Posted 2011.01.29 16.22 in Pointless Blather by Stephanie

The past two months I’ve been obsessing on this electronics stuff. Thermostat. Kits. Soldering. Embedded devices.

It’s been “theraputic” – the point was to keep me busy, to keep my mind off of the depression and keep the dark thoughts away. Lately it’s been working less and less.

And the thing that’s coming up now is, I’m not sure if it’s even been fun. There’s the challenge, it’s satisfying to figure something out or make something work. But down to the nitty gritty of it – I don’t know if it’s been fun. If it’s been worth it.

I started doing a bit of cleaning and tidying today, and ended up gathering up all the electronic bits and pieces and stuff, and just putting it all in a big box. I still have lots of half-formed thoughts on things that I could make, but I don’t have the urge to actually make any of them.

The thermostat is finished, fully working. All I have to do is hook it up. It’s in the big box with the rest of the stuff. I even built a wireless outdoor temperature sensor last night, to radio the outside temp in so it could be displayed on the thermostat. That’s in the big box too.

I look at it all, and there’s no emotions. Was it fun? There sure were a heck of a lot of frustrations. Things not working, things that broke. And I don’t even want to think about how much money I spent on components, kits, parts, et cetera.

Was it supposed to be fun? At times it felt like homework – stuff I was doing because I had to. It was the assignment. Do that, or sit quietly in the dark and let my head fill up with images of death.

I guess I won’t put the big box away just yet — I’ll leave it out, and see if the urge strikes to open it and do more electronics stuff. Maybe install the thermostat. Or not. Whatever.

Progress

Posted 2011.01.22 21.16 in Computers/Internet/Technology, Pointless Blather by Stephanie

It’s slow, and I hope I’m not jinxing myself by saying it, but I think there’s some progress.

The ethernet port seems to be working(*). The temperature variances are annoying but I think I’ve found ways to live with it. Last night I added all the buttons and switches. All that remains now is to build the circuit board that will house the power regulator and the interface to the HVAC lines.

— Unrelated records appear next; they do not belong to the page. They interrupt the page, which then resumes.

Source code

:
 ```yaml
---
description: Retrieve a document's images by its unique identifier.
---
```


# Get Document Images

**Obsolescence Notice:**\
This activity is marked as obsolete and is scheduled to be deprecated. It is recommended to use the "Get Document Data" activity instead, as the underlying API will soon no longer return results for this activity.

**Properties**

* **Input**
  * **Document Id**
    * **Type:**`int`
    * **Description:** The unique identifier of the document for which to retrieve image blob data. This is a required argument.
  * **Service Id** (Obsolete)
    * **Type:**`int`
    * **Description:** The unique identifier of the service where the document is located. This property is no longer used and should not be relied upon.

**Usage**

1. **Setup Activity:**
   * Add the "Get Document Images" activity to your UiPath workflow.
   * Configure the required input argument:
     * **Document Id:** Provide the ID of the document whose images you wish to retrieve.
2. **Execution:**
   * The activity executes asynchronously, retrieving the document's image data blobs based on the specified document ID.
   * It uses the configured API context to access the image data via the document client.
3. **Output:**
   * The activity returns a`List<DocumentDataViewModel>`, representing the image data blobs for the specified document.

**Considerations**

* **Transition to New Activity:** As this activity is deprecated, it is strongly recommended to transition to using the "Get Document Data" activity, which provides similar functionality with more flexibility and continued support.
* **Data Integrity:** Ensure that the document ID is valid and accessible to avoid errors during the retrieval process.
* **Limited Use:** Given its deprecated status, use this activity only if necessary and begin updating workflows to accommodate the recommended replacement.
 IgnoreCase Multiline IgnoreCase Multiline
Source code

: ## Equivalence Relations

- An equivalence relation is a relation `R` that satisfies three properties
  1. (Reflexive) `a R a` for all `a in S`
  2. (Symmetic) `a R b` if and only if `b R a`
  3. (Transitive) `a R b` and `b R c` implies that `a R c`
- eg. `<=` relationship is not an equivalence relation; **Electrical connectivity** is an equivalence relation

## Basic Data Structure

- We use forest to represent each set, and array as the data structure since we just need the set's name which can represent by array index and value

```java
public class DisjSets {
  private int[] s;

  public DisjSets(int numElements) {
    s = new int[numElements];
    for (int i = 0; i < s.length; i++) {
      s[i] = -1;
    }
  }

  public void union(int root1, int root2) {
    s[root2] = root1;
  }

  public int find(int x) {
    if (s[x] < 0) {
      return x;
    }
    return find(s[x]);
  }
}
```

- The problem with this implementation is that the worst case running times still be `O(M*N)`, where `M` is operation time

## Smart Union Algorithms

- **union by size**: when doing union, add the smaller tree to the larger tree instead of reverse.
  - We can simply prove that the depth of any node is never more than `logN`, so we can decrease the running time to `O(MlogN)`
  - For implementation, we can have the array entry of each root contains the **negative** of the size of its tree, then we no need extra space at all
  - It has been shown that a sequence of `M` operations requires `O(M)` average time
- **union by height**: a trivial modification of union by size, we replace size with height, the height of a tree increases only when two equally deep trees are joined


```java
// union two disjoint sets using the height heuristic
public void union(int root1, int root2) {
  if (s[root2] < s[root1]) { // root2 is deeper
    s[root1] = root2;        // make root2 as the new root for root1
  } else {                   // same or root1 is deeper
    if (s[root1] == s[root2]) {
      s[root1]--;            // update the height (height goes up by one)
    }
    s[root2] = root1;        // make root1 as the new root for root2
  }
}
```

I had been worried about how it will all look – especially with the Chronodot RTC/temp sensor being not only external, but standing off about an inch. I was worried also about mounting buttons and switches. Would I do a good job? Would they look ok? Would it look like a 3rd grade science fair reject?

In a moment of zen, I found a peaceful answer to all these concerns. My thermostat is going to look a little bit like mad science. People are going to be wary when they see it. People are going to be afraid to touch it. And that is the way it is meant to be.

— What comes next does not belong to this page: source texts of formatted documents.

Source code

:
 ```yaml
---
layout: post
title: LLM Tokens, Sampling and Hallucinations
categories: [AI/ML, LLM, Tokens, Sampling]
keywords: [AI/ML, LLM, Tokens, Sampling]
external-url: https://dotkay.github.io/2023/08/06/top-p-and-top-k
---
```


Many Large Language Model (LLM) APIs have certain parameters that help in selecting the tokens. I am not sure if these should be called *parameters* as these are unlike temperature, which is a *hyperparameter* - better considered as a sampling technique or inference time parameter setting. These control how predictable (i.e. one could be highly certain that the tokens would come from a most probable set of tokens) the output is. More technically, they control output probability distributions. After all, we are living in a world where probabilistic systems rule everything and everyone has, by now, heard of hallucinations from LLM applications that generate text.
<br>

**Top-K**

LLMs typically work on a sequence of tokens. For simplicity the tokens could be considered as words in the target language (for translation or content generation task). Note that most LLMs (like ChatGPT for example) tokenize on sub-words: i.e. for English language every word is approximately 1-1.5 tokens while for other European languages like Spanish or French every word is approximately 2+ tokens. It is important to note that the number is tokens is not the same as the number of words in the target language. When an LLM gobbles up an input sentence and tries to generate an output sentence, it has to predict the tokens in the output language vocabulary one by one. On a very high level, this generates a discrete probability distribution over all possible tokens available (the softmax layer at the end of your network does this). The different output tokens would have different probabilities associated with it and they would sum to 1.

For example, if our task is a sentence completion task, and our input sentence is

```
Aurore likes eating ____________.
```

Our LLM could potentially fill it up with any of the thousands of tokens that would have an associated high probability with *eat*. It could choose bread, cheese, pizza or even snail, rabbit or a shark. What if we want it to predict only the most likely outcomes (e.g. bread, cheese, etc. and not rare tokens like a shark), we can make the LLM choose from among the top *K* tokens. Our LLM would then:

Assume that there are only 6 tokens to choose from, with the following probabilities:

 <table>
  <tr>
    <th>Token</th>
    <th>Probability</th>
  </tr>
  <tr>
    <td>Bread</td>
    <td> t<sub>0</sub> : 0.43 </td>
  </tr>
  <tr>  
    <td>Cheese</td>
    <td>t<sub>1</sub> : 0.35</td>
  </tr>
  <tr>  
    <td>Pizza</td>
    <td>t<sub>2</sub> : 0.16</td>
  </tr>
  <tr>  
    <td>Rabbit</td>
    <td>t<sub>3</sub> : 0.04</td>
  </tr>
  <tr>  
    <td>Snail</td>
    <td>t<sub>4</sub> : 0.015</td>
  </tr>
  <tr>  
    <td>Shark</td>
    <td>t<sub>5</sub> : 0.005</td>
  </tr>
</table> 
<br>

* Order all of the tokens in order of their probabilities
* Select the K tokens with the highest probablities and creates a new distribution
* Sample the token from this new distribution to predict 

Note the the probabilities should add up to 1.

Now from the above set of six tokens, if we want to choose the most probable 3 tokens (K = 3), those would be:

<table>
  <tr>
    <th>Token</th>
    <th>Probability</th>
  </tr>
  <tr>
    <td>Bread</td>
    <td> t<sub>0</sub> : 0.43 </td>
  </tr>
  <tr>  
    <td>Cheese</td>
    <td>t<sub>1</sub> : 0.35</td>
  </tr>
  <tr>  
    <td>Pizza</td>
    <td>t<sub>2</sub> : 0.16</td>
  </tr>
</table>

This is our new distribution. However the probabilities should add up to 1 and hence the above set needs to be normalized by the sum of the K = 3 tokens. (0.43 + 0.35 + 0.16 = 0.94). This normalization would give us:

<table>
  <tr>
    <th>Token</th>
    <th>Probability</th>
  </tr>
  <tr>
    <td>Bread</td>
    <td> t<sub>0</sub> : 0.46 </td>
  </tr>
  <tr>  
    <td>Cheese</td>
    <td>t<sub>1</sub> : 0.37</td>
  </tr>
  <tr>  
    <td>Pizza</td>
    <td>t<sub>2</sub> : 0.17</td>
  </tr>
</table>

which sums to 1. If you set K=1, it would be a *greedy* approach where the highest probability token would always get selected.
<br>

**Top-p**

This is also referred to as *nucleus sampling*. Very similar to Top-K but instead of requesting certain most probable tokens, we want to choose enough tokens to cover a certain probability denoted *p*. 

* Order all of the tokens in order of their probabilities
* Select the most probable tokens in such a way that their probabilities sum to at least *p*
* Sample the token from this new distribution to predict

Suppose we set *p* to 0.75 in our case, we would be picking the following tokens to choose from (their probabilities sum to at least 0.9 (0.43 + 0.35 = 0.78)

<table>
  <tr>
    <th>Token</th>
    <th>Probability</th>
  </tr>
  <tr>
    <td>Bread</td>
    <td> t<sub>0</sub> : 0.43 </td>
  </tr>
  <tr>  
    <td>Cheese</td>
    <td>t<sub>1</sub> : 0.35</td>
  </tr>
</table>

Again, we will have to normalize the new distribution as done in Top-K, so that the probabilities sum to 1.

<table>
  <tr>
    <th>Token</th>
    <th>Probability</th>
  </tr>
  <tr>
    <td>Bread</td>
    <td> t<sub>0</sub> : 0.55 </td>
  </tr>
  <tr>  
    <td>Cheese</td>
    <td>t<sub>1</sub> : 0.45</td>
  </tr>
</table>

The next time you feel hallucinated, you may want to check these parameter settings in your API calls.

The grey wire coming out the bottom is the ethernet cable. The blue board & black cable on the left side is temporary, it is the USB/serial connection that I’m using for debugging, and temporarily providing power to run the thermostat. Down below to the right of the ethernet port, is where I’ll be building the power & HVAC interface circuitry.

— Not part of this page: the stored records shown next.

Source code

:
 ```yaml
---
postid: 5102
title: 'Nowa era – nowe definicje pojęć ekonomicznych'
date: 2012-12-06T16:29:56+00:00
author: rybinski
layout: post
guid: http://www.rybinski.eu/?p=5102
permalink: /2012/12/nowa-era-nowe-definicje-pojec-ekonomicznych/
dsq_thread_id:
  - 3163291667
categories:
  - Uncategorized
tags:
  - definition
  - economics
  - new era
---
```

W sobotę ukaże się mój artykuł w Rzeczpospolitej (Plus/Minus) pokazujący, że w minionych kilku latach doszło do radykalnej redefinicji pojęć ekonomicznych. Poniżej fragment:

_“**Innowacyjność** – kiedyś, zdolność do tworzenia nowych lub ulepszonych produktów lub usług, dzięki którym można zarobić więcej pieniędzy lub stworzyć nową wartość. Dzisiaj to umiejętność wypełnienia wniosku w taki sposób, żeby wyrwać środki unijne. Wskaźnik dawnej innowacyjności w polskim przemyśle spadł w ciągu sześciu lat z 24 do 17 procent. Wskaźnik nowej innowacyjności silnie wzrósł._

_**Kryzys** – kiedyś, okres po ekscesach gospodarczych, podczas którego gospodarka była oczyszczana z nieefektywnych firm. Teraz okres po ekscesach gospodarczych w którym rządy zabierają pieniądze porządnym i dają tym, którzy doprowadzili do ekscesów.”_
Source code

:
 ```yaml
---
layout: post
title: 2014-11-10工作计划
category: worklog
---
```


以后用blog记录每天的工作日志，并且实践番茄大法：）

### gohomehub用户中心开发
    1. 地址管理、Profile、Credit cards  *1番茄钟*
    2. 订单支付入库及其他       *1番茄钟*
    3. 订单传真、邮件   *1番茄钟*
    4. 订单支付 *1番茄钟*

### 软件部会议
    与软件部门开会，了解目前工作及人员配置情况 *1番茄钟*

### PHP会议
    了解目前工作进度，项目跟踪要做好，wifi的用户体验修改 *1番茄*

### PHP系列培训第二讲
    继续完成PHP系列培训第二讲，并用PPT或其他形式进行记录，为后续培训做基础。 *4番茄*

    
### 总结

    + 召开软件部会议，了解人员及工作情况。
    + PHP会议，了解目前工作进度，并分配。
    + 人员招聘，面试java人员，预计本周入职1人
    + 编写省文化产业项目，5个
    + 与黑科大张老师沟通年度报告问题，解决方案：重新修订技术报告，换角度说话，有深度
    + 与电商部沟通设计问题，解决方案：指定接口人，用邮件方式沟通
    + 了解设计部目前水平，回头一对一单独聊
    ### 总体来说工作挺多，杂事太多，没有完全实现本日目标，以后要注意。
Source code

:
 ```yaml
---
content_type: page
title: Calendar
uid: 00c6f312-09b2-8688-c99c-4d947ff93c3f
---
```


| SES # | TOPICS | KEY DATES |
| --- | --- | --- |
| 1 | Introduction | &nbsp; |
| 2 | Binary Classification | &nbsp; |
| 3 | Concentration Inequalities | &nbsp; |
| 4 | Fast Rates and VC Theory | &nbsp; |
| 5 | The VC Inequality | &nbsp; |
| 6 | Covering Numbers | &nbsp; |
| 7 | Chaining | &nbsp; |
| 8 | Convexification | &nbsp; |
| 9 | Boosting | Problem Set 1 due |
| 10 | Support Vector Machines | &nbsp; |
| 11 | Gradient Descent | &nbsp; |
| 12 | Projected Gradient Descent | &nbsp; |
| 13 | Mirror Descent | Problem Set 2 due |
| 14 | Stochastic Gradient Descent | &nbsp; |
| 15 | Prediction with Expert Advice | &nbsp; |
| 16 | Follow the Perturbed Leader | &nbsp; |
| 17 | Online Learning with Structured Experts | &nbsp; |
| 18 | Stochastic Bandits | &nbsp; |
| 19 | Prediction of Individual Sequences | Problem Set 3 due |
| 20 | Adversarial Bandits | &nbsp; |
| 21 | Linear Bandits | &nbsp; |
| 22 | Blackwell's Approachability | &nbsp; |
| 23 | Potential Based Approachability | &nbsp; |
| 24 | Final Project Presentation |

* There is one ongoing sporadic problem with the ethernet port. Sometimes after a power loss, it hangs on initialization. I suspect I know what the problem is, and how to remedy it. For now, it just means occasionally having to hit a reset button after power-up.

I’ll include some pics of the guts in my next update post.

Cheer up! Snap out of it!

Posted 2011.01.20 9.44 in Hobbies, Pointless Blather by Stephanie

You hear stuff like that now and then, when you’re depressed. Seems more likely in the first 6 or 12 months. Once you get into a really long dark groove, eventually people clue in that it’s not something you can just snap out of, and that if you could just cheer up you probably would have done that already.

About the best I’ve been able to manage is to keep myself distracted. Keep forcing myself on this electronics hobby stuff. When I’m actually plugging away at it, I’m not feeling depressed. So from that angle, it’s working.

The problem is that it’s not consistent or fool-proof, and now and then things don’t go well then it just adds to the frustration and negative thoughts, rather than being a distraction from them.

Like this thermostat project. It’s starting to feel like every time I make any progress, there’s another setback to go with it. Two steps forward, three steps back.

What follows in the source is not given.